Most Americans are concerned about climate change, but that doesn’t mean they want to get stuck with the tab.
A poll released Wednesday by the free-market Competitive Enterprise Institute found that 35% of registered voters surveyed were unwilling to spend any of their own money to “reduce the impact of climate change,” while 17% said they would agree to kick in between $1 and $10 per month.
The results were virtually unchanged from the institute’s poll conducted in April showing that 35% were unwilling to spend even a dollar and 15% drew the line at $10.
At the same time, 71% said they were concerned about climate change versus 28% who said they were not, exposing what may be the biggest challenge for President Biden’s ambitious and expensive plans to combat global warming by transforming the U.S. economy and energy grid.

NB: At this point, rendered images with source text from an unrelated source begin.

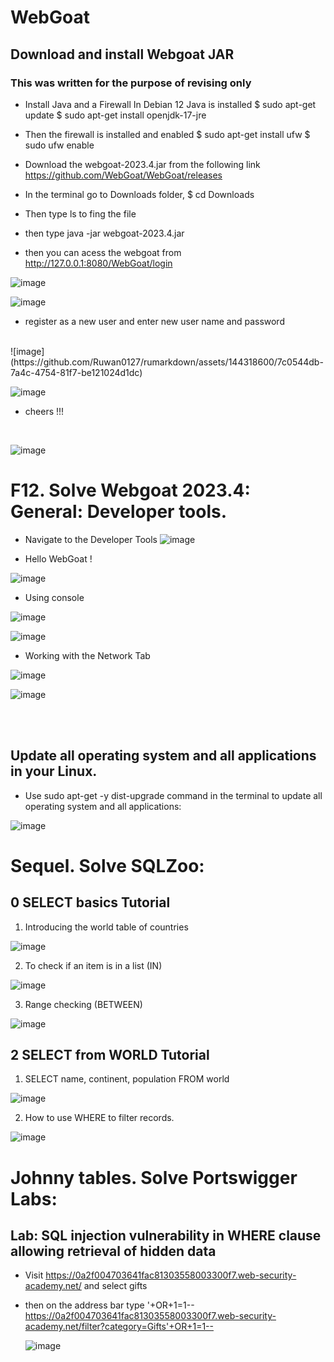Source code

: # WebGoat


## Download and install Webgoat JAR

### This was written for the purpose of revising only 

- Install Java and a Firewall
In Debian 12 Java is installed
$ sudo apt-get update
$ sudo apt-get install openjdk-17-jre


- Then the firewall is installed and enabled
$ sudo apt-get install ufw
$ sudo ufw enable


- Download the webgoat-2023.4.jar from the following link 
https://github.com/WebGoat/WebGoat/releases

- In the terminal go to Downloads folder,  $ cd Downloads
- Then type ls to fing the file
- then type java -jar webgoat-2023.4.jar
- then you can acess the webgoat from  http://127.0.0.1:8080/WebGoat/login

![image](https://github.com/Ruwan0127/rumarkdown/assets/144318600/7da01b5d-5f23-4cf1-b48a-c383cdbe5d80)

![image](https://github.com/Ruwan0127/rumarkdown/assets/144318600/c14467a9-dfef-4c38-9211-04a0b14b7994)


- register as a new user and enter new user name and password
</br>
![image](https://github.com/Ruwan0127/rumarkdown/assets/144318600/7c0544db-7a4c-4754-81f7-be121024d1dc)

![image](https://github.com/Ruwan0127/rumarkdown/assets/144318600/c9b5dd74-2a7a-4d08-8998-fa988b3c697b)

- cheers !!!
</br>

![image](https://github.com/Ruwan0127/rumarkdown/assets/144318600/a07df018-b472-4f30-be34-169036b07862)


# F12. Solve Webgoat 2023.4: General: Developer tools.

- Navigate to the Developer Tools
  ![image](https://github.com/Ruwan0127/rumarkdown/assets/144318600/6d72a0ca-d51a-4ab7-8f0b-651a759f5b45)

- Hello WebGoat !
  
![image](https://github.com/Ruwan0127/rumarkdown/assets/144318600/e54bf5ee-8c41-49be-854f-681db0423bf9)

- Using console
  
![image](https://github.com/Ruwan0127/rumarkdown/assets/144318600/38af17a2-7ed2-47c4-8287-2c403342eb90)

![image](https://github.com/Ruwan0127/rumarkdown/assets/144318600/f070bdf9-ac87-48e8-b4bd-35dd7d7c19b3)


- Working with the Network Tab

![image](https://github.com/Ruwan0127/rumarkdown/assets/144318600/f371f9ba-cb5f-4f5e-b0f5-84470daaa13b)

![image](https://github.com/Ruwan0127/rumarkdown/assets/144318600/b609e477-b320-4593-b1e9-cb859b6810c6)



<br>
<br>

## Update all operating system and all applications in your Linux.

- Use sudo apt-get -y dist-upgrade
 command in the terminal to update all operating system and all applications: 
  
![image](https://github.com/Ruwan0127/rumarkdown/assets/144318600/8c02956e-3e42-4232-bce5-756512e3bb72)



  

# Sequel. Solve SQLZoo:


## 0 SELECT basics Tutorial

1. Introducing the world table of countries

![image](https://github.com/Ruwan0127/rumarkdown/assets/144318600/137bf68c-a94a-4a1d-87e6-3285465c4348)

2. To check if an item is in a list (IN)
   
![image](https://github.com/Ruwan0127/rumarkdown/assets/144318600/33b72c3e-6aab-43fa-83be-9a2656042e8b)

3. Range checking (BETWEEN)

![image](https://github.com/Ruwan0127/rumarkdown/assets/144318600/ca459219-81ea-49eb-ad33-117ae1b80ff7)


## 2 SELECT from WORLD Tutorial

1. SELECT name, continent, population FROM world
   
![image](https://github.com/Ruwan0127/rumarkdown/assets/144318600/bba6bfe0-6ad2-4df7-96b3-781fefe4b12e)

2. How to use WHERE to filter records.

![image](https://github.com/Ruwan0127/rumarkdown/assets/144318600/397dfb26-148d-4311-9e62-ac7211944ac1)



# Johnny tables. Solve Portswigger Labs:

## Lab: SQL injection vulnerability in WHERE clause allowing retrieval of hidden data

- Visit https://0a2f004703641fac81303558003300f7.web-security-academy.net/ and select gifts
- then on the address bar type '+OR+1=1--
  https://0a2f004703641fac81303558003300f7.web-security-academy.net/filter?category=Gifts'+OR+1=1--

  ![image](https://github.com/Ruwan0127/rumarkdown/assets/144318600/3b65caf8-69ab-4294-8707-1d6793a6fb61)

“The latest CEI poll shows that while expressing concern about climate change is cheap, many Americans who claim to be concerned about the issue also won’t spend a single dollar annually on climate change policies,” said CEI President and CEO Kent Lassman.
The poll also asked how much more respondents would be willing to pay annually for electricity and gasoline to address climate change, with similar results.
A plurality of 39% said they would be unwilling to pay any extra, while 9% were willing to spend $1 to $10 per year. Ten percent were willing to pay $91 to $100 annually, and 5% said they would spend $41 to $50.
“While humans are undoubtedly contributing to climate change, it remains the case that costly regulations and mandates favored by climate alarmists pose a greater threat than the effects of our changing climate,” Mr. Lassman said. “Tradeoffs matter and climate mitigation policies are no exception.”
The results of the poll conducted Sept. 23-27 with 1,200 registered voters mirrored those from a CEI survey released in May, indicating that Mr. Biden’s push to reduce U.S. emissions has yet to move the needle on climate spending with the public.
The survey also showed Mr. Biden’s job-performance rating underwater, with 52% disapproving and 47% approving, but the president received better marks on his handling of climate change, with 46% approval and 44% disapproval.
The Biden administration’s agenda includes a transition to battery-powered electric vehicles, but only 25% of those surveyed said they were likely to spend extra money to replace their gas-powered car with an EV, while 56% said they were unlikely to do so.
Voters also expressed disapproval of the Biden administration’s move to impose more stringent fuel economy standards, with 57% opposed and 25% in support of changes that the poll said would “limit consumer choice and undermine vehicle safety.”
One of Mr. Biden’s first acts upon taking office was to reenter the Paris climate accord, but the poll showed a plurality of voters were leery about being placed at a global disadvantage.
The survey showed 47% agreed that the U.S. “should only increase funding for climate change initiatives if other nations such as China, India and Russia agree to enforce the same regulations and laws that the United States follows.”
Under the non-binding Paris accord, the U.S. agreed to reduce emissions by 26% to 28% by 2025 from 2005 levels, while China, the world’s biggest emitter, has until 2030 to reach peak emissions before reducing them.